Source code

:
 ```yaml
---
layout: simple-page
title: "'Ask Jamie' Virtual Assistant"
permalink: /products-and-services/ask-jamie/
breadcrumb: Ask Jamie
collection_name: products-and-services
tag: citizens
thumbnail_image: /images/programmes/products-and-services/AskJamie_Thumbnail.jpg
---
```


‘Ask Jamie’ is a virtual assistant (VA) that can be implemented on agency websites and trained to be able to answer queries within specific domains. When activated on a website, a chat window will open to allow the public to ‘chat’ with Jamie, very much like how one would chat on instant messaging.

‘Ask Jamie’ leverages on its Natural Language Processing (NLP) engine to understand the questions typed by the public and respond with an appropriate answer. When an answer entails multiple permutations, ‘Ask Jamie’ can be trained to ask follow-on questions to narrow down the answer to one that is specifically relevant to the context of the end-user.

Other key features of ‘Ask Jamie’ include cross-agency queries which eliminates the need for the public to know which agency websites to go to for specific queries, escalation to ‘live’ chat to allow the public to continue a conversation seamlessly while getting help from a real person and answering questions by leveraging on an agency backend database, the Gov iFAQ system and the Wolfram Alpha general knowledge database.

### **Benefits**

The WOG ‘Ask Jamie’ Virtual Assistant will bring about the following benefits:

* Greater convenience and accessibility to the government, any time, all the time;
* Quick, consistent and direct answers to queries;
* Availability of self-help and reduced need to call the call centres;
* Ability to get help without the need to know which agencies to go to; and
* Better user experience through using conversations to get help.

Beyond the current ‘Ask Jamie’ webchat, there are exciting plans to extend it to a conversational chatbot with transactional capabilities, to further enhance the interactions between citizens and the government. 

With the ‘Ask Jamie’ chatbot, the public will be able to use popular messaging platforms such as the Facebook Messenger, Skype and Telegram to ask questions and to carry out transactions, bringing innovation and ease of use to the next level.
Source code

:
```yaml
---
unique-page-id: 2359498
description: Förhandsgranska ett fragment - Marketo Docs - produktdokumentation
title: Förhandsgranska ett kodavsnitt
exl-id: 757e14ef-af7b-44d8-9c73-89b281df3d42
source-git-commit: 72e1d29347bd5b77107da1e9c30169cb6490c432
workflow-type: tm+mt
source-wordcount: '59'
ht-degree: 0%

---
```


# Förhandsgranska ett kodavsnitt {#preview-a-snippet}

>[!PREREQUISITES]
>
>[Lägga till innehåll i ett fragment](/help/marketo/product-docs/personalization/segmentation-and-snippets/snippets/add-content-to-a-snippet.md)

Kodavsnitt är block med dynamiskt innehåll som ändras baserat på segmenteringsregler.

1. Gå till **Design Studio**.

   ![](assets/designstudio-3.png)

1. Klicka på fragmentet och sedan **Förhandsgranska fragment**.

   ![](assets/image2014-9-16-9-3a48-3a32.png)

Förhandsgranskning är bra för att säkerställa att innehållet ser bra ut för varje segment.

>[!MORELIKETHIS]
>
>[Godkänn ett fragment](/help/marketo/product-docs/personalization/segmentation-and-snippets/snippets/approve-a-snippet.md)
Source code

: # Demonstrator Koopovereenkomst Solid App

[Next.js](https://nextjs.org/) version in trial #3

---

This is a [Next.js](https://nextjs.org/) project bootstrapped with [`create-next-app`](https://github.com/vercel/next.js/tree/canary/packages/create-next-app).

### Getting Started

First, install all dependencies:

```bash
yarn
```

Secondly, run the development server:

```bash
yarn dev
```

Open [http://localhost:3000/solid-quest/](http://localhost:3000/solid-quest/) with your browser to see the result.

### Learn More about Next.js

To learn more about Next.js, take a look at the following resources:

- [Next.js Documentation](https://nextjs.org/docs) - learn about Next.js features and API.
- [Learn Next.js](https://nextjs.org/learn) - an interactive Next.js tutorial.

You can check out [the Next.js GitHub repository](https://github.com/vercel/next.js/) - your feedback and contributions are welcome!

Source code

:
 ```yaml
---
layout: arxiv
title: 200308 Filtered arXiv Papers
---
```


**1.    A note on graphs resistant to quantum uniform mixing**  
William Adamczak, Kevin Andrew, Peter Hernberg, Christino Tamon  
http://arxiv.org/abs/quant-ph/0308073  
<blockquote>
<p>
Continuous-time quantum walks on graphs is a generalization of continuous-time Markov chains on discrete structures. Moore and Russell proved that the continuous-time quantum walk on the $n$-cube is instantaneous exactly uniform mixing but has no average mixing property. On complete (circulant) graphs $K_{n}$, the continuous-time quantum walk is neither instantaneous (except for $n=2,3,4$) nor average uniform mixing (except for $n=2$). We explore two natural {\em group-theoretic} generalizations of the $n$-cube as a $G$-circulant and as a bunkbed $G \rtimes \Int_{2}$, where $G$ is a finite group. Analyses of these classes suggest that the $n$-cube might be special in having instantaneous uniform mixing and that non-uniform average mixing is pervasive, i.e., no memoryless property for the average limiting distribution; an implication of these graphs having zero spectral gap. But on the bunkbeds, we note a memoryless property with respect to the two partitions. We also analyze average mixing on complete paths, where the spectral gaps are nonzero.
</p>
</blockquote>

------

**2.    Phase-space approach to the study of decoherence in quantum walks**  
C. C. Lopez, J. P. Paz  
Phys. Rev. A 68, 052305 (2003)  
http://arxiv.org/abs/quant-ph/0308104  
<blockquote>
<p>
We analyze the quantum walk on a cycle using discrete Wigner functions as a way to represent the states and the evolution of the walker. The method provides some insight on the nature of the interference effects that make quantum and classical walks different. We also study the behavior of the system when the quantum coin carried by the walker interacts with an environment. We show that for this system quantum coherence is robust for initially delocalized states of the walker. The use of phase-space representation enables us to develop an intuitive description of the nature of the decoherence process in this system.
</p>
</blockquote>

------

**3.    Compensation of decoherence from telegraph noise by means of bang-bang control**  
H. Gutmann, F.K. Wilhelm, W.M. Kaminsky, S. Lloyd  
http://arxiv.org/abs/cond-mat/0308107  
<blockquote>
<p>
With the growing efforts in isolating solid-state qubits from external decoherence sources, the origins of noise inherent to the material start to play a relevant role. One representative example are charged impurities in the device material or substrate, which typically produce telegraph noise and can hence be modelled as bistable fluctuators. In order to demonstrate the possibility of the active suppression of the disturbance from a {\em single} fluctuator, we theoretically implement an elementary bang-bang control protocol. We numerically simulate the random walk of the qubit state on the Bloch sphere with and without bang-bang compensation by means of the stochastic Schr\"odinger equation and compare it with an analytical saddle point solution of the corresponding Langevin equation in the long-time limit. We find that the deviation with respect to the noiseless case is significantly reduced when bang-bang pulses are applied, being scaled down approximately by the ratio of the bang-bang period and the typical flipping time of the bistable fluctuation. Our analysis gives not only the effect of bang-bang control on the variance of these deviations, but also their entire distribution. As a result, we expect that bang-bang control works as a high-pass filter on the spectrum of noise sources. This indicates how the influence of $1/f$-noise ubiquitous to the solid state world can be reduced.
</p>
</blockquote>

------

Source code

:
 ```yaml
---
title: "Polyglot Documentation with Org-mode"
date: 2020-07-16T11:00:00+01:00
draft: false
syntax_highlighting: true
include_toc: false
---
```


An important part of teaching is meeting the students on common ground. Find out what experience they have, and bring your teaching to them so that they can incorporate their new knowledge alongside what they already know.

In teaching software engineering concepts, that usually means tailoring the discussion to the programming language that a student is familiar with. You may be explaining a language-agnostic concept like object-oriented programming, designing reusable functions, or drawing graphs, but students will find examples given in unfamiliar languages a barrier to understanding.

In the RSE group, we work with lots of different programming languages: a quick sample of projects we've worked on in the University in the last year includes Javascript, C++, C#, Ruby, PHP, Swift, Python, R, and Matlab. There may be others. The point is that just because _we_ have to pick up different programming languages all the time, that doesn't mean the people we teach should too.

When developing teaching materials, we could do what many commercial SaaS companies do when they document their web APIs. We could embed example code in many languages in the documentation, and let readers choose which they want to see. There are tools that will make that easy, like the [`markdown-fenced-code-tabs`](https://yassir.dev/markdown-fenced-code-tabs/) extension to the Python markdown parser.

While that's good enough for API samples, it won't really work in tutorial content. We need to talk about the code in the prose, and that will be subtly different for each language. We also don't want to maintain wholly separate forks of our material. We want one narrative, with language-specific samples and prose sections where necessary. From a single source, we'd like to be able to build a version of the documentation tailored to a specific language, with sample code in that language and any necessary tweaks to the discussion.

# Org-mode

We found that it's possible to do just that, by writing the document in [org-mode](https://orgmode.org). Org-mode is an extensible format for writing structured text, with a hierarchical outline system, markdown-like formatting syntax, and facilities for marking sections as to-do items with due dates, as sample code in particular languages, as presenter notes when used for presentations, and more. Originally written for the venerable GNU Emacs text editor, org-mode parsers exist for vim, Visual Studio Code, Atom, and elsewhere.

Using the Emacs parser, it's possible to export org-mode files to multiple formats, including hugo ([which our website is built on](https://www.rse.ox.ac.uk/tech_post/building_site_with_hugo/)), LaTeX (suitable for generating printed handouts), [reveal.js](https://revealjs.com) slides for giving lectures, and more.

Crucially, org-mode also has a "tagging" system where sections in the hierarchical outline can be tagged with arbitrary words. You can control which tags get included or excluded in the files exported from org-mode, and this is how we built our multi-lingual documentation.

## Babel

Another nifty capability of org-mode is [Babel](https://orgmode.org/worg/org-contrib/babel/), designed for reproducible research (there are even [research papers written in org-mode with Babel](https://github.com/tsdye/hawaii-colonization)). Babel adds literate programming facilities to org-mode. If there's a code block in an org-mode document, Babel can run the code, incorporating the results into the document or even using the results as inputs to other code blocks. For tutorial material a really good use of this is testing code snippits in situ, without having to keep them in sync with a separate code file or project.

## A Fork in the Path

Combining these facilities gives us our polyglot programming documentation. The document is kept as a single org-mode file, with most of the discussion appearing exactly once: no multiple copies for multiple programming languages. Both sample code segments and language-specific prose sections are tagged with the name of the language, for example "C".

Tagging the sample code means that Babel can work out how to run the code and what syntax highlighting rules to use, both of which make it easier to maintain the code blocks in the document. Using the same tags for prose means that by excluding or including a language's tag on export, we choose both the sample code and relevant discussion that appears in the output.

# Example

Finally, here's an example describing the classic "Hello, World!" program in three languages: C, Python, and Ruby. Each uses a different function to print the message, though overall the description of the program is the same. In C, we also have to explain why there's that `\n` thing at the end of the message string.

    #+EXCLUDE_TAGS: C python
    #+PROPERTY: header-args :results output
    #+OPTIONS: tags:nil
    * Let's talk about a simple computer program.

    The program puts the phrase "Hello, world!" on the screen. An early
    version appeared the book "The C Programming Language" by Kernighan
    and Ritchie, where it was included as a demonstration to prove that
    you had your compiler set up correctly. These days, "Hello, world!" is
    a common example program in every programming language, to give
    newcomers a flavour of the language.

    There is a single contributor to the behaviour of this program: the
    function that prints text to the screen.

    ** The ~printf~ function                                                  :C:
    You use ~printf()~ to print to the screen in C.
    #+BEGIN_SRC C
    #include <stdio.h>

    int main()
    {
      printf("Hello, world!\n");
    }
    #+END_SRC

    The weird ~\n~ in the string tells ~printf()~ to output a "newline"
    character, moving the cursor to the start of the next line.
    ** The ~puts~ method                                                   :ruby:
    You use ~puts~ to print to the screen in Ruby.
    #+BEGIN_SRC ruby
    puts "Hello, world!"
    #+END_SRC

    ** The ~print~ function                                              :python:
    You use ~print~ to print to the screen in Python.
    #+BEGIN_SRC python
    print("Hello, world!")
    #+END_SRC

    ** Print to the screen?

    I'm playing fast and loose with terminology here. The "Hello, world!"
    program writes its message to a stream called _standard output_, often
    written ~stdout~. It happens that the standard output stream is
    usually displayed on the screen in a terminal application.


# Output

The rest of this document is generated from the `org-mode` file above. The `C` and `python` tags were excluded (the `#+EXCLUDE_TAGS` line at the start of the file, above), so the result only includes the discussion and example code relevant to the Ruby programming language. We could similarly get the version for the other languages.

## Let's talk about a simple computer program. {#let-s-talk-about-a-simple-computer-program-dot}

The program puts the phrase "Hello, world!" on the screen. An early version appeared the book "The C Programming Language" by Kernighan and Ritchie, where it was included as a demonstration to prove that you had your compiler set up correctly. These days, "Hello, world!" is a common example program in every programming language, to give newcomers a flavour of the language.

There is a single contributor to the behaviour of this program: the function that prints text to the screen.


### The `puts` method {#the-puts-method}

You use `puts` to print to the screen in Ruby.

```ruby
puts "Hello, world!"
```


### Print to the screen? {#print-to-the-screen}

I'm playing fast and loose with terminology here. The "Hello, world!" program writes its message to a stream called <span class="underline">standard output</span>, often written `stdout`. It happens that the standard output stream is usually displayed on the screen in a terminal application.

--------

§ **Directions for this task**
Each line from the top of the records through the one with "of the end-user." should be returned exactly. Leave out everything else.

§ **Reply to the exercise**
Source code

:
 ```yaml
---
layout: simple-page
title: "'Ask Jamie' Virtual Assistant"
permalink: /products-and-services/ask-jamie/
breadcrumb: Ask Jamie
collection_name: products-and-services
tag: citizens
thumbnail_image: /images/programmes/products-and-services/AskJamie_Thumbnail.jpg
---
```


‘Ask Jamie’ is a virtual assistant (VA) that can be implemented on agency websites and trained to be able to answer queries within specific domains. When activated on a website, a chat window will open to allow the public to ‘chat’ with Jamie, very much like how one would chat on instant messaging.

‘Ask Jamie’ leverages on its Natural Language Processing (NLP) engine to understand the questions typed by the public and respond with an appropriate answer. When an answer entails multiple permutations, ‘Ask Jamie’ can be trained to ask follow-on questions to narrow down the answer to one that is specifically relevant to the context of the end-user.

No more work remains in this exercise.